When hardly three years old, Karen’s mother sent her, with an older little girl from across the street, on an errand down to Hart’s store. They both “fetched up” at the restaurant where I get my meals. They found me “in” — but Karen, in the lead, did not give me so much as a single look. They marched on past me, climbed — with much effort — onto the counter stools. Charlie Shaffer asked them a couple of times what they wanted — but they just stared. Charlie then glanced over toward me, laughing, which was equivalent to saying, “You take ‘em, ” and then I had gotten over my laughing spell, I called Karen over to me, and asked her if they would like cones.

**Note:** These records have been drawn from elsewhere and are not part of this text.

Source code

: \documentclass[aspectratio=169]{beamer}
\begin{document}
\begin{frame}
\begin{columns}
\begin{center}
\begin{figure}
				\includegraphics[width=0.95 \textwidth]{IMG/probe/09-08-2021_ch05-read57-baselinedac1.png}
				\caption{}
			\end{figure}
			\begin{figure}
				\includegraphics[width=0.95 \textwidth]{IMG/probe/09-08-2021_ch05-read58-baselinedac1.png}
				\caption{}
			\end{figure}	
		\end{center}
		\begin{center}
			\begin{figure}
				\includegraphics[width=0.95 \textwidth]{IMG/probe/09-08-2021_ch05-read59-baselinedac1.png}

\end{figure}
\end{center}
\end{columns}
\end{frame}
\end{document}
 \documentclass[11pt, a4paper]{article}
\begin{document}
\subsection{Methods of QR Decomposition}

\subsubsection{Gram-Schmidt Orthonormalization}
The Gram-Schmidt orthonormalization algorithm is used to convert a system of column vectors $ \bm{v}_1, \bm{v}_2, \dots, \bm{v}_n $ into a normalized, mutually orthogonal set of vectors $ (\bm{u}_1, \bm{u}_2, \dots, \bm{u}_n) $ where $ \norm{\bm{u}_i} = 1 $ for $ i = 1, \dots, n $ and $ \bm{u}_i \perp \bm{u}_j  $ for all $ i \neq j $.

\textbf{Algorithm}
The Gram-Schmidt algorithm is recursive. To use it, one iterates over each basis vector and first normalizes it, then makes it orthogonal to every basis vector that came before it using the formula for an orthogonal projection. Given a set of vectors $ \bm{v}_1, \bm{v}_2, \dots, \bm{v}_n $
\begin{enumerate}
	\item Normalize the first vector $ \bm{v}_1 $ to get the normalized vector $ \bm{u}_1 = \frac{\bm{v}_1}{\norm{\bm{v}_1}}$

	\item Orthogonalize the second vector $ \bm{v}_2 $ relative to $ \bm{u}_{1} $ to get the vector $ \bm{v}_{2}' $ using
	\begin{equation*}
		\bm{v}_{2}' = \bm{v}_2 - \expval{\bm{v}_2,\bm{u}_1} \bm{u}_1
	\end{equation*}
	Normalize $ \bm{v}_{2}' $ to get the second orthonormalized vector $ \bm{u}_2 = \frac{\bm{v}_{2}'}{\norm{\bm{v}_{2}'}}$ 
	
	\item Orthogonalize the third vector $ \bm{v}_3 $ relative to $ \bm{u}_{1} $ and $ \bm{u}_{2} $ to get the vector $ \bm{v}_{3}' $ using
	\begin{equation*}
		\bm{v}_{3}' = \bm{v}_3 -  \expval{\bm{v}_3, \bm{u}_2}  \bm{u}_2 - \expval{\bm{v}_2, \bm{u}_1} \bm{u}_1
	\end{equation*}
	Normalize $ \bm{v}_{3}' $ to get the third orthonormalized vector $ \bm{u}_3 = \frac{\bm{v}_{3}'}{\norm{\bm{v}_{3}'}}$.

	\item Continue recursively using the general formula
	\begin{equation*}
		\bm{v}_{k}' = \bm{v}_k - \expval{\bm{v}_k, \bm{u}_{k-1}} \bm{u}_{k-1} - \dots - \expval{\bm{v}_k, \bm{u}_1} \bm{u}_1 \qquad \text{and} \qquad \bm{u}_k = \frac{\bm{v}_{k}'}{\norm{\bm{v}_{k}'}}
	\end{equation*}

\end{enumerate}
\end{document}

Her little head went up and down a couple of times. They got their cones, and went out pleased. And I was pleased, too. When the annual Wetmore Fair was in progress I found Karen, slightly more than four years old, sitting primly on a bench among strangers at the down-town end of the block on which we lived, and I sat down by her. She proudly told me she had on a new dress — a little yellow creation—which I later suspected she had been told to keep clean. I told her she looked nice—and this she accepted with true womanly grace.
It also developed that she had been permitted to go thus far only in advance, to await the coming of her mother and Harry—but she did not take the trouble to tell me this. I asked her to go with me to the drugstore for cones. She hesitated a moment as if she were remembering something—and then declined to go, but she said, “I thank you for asking me.”

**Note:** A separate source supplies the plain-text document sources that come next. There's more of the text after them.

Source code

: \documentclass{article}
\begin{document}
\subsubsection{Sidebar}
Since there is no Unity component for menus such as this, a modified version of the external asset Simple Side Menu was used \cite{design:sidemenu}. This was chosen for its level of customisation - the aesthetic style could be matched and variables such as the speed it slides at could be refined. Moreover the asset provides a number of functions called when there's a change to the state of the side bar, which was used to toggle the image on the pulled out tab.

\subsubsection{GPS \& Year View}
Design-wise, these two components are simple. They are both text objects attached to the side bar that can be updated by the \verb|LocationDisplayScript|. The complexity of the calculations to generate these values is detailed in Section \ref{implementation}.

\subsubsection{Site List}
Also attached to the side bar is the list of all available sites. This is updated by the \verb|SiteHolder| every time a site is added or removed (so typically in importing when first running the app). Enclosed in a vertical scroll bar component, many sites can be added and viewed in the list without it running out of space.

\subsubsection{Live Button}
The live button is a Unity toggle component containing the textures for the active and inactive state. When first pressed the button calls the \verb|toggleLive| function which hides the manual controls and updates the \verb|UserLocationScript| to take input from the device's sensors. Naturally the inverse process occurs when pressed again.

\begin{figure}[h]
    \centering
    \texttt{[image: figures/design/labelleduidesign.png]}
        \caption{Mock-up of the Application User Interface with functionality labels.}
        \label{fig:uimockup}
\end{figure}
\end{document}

On my return from the post office, I observed the little yellow dress was still on the bench—and, as Karen had been so nice about it, I stepped into the drugstore and bought a couple of cones, aiming to pick her up on my way home. Then, too late, I realized my mistake. The children saw me with the cones as they turned the corner with their mother enroute to the program on the Fair grounds in the next block. With apologies, I gave the cones to Marjorie, thinking to make her jointly responsible for messing up her children.
Well, the next day when we were getting cones at the drugstore, I asked Karen if she had gotten her new dress soiled with the cone last evening. Karen laughed—and said, “You know something. Daddy and mamma ate the cones—but mamma gave me one bite.” I did not hear from Harry on this score, but assumed matters had been properly taken care of. The moral is: Never give a kid a messy treat after mama has cleaned it up for public appearance.

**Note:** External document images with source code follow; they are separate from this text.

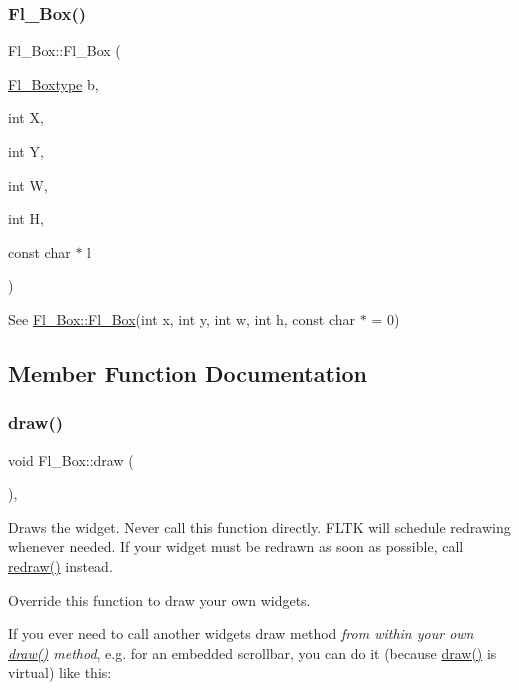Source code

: \subsubsection{\texorpdfstring{Fl\+\_\+\+Box()}{Fl\_Box()}\hspace{0.1cm}{\footnotesize\ttfamily [2/2]}}
{\footnotesize\ttfamily Fl\+\_\+\+Box\+::\+Fl\+\_\+\+Box (\begin{DoxyParamCaption}\item[{\hyperlink{_enumerations_8_h_ae48bf9070f8541de17829f54ccacc6bc}{Fl\+\_\+\+Boxtype}}]{b,  }\item[{int}]{X,  }\item[{int}]{Y,  }\item[{int}]{W,  }\item[{int}]{H,  }\item[{const char $\ast$}]{l }\end{DoxyParamCaption})}

See \hyperlink{class_fl___box_aefe388870c477330fb646b450fd5225c}{Fl\+\_\+\+Box\+::\+Fl\+\_\+\+Box}(int x, int y, int w, int h, const char $\ast$ = 0) 

\subsection{Member Function Documentation}
\mbox{\label{class_fl___box_a68ad5028e9911fa875d79f686f80b3e8}} 
\subsubsection{\texorpdfstring{draw()}{draw()}}
{\footnotesize\ttfamily void Fl\+\_\+\+Box\+::draw (\begin{DoxyParamCaption}{ }\end{DoxyParamCaption})\hspace{0.3cm}{\ttfamily [protected]}, {\ttfamily [virtual]}}

Draws the widget. Never call this function directly. F\+L\+TK will schedule redrawing whenever needed. If your widget must be redrawn as soon as possible, call \hyperlink{class_fl___widget_aa63ce68cbf4620cf8750b868368ea02b}{redraw()} instead.

Override this function to draw your own widgets.

If you ever need to call another widget\textquotesingle{}s draw method {\itshape from within your own \hyperlink{class_fl___box_a68ad5028e9911fa875d79f686f80b3e8}{draw()} method}, e.\+g. for an embedded scrollbar, you can do it (because \hyperlink{class_fl___box_a68ad5028e9911fa875d79f686f80b3e8}{draw()} is virtual) like this\+:


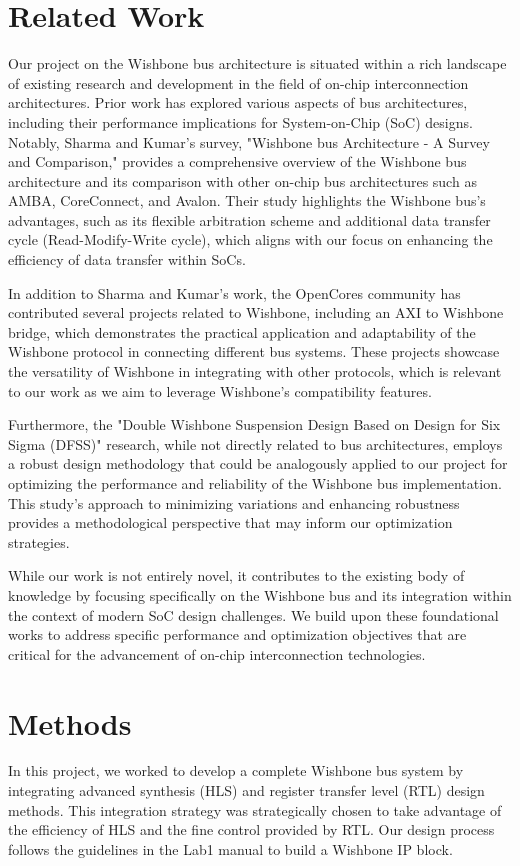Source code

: \documentclass[conference]{IEEEtran}
\begin{document}
\section{Related Work}
Our project on the Wishbone bus architecture is situated within a rich landscape of existing research and development in the field of on-chip interconnection architectures. Prior work has explored various aspects of bus architectures, including their performance implications for System-on-Chip (SoC) designs. Notably, Sharma and Kumar's survey, "Wishbone bus Architecture - A Survey and Comparison," provides a comprehensive overview of the Wishbone bus architecture and its comparison with other on-chip bus architectures such as AMBA, CoreConnect, and Avalon. Their study highlights the Wishbone bus's advantages, such as its flexible arbitration scheme and additional data transfer cycle (Read-Modify-Write cycle)\cite{Sharma_2012}, which aligns with our focus on enhancing the efficiency of data transfer within SoCs.

In addition to Sharma and Kumar's work, the OpenCores community has contributed several projects related to Wishbone, including an AXI to Wishbone bridge, which demonstrates the practical application and adaptability of the Wishbone protocol in connecting different bus systems\cite{opencores_wishbone}. These projects showcase the versatility of Wishbone in integrating with other protocols, which is relevant to our work as we aim to leverage Wishbone's compatibility features.

Furthermore, the "Double Wishbone Suspension Design Based on Design for Six Sigma (DFSS)" research, while not directly related to bus architectures, employs a robust design methodology that could be analogously applied to our project for optimizing the performance and reliability of the Wishbone bus implementation\cite{10.1145/3421766.3421866}. This study's approach to minimizing variations and enhancing robustness provides a methodological perspective that may inform our optimization strategies.


While our work is not entirely novel, it contributes to the existing body of knowledge by focusing specifically on the Wishbone bus and its integration within the context of modern SoC design challenges. We build upon these foundational works to address specific performance and optimization objectives that are critical for the advancement of on-chip interconnection technologies.



\section{Methods}
In this project, we worked to develop a complete Wishbone bus system by integrating advanced synthesis (HLS) and register transfer level (RTL) design methods. This integration strategy was strategically chosen to take advantage of the efficiency of HLS and the fine control provided by RTL. Our design process follows the guidelines in the Lab1 manual\cite{ECE4810J_FA2024_Lab1} to build a Wishbone IP block.
\end{document}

ANOTHER BRIGHT LITTLE STAR The little Fresno, California miss was ushered into my presence. My sister then went back outside to continue with the watering of her flowers. Standing off at a reasonable distance, Connie Jean Moser, from across the street at 1010 Ferger, said, “Aunt Nannie told me to come in and get acquainted with Uncle John.” Attracted at once by the little visitor’s proud carriage, pleasant expression of face, and trim little body not burdened with too many clothes, I told her that for me this should be a real pleasure.
Little girls, from three to six, in all their innocence, have always made a hit with me. This is not to say I do not appreciate them when they are older. But in general they lose a lot when they get smart. And here now was beauty and apparently innocence at its best. A little reserved at first, Connie Jean declined my invitation for her to sit with me on the sofa, where I had been writing on a tab. She climbed into a chair, twisted, and got settled with her little bare feet sticking straight out at me. She told me her name, her age, and where She lived—and that she had a boy friend named David.
Not wanting to lose an interrupted thought, I picked up the tab and wrote a few lines. This done, I now found Connie Jean Moser, four years old, sitting close up by my side, on the sofa. She asked me to read what I had written. I said, “Oh, Connie, you wouldn’t understand it.” Then she commanded, peremptorily, “Read it!” I told her I was writing a book, and if she would promise to read every word of it when she got big enough that I would send her the book.
“Oh, a book,” she said, happily, a light breaking in upon her understanding, “I could take it to school like Oralee.” Oralee Johnson, ten years old, is Connie Jean’s next door neighbor. I told Connie that Oralee, when four years old, had paid me several rather affectionate visits when I was in Fresno six years ago—but Oralee was getting too big for that now.
“Yes,” she said, “Oralee is big. ”
Connie Jean squirmed and twisted on the sofa, as children will, causing the straps sustaining her little sun-suit to slip off her shoulders, annoying her to the point of alarm. I said, “Don’t let the straps bother you, Connie—you will not lose your suit.” She smiled, and her blue eyes opened wide. “If I would lose ‘em,” she said, “it would be too bad—got nothing under ‘em.”
A very good man once said, “Suffer little children to come unto me.”
LLEWELLYN CASTLE Published in Wetmore Spectator—Seneca Courier- Tribune—Goff Advance—Topeka Daily Capital—October, 1931
By John T. Bristow
A half century ago England got rid of some of her surplus inhabitants by sending them over to this country to “root hog, or die” as the old saying is. They drifted in here “like lost leaves from the annals of men.” Colonies were planted in numerous sections of Kansas. Nemaha County, with her great sweep of vacant rolling prairies, inviting, snared one of those colonies.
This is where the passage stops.